Work instruction
Locate, in the data below, the line that contains "#### Architect" and the line that contains "- **Step 4**"; reproduce exactly those two lines and every line between them, nothing more.

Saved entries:
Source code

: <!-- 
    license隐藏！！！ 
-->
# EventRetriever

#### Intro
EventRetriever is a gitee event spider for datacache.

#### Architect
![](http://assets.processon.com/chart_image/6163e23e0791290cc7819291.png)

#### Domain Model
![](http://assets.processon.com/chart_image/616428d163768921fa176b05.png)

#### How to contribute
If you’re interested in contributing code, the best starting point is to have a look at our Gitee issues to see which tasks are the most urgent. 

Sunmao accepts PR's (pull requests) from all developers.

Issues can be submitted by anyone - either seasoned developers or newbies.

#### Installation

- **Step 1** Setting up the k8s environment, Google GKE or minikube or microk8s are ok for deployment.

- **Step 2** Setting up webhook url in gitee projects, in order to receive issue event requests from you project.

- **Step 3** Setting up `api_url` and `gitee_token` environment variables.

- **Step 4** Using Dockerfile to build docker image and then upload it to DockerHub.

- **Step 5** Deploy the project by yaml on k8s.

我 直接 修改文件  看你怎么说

Task response
#### Architect
![](http://assets.processon.com/chart_image/6163e23e0791290cc7819291.png)

#### Domain Model
![](http://assets.processon.com/chart_image/616428d163768921fa176b05.png)

#### How to contribute
If you’re interested in contributing code, the best starting point is to have a look at our Gitee issues to see which tasks are the most urgent. 

Sunmao accepts PR's (pull requests) from all developers.

Issues can be submitted by anyone - either seasoned developers or newbies.

#### Installation

- **Step 1** Setting up the k8s environment, Google GKE or minikube or microk8s are ok for deployment.

- **Step 2** Setting up webhook url in gitee projects, in order to receive issue event requests from you project.

- **Step 3** Setting up `api_url` and `gitee_token` environment variables.

- **Step 4** Using Dockerfile to build docker image and then upload it to DockerHub.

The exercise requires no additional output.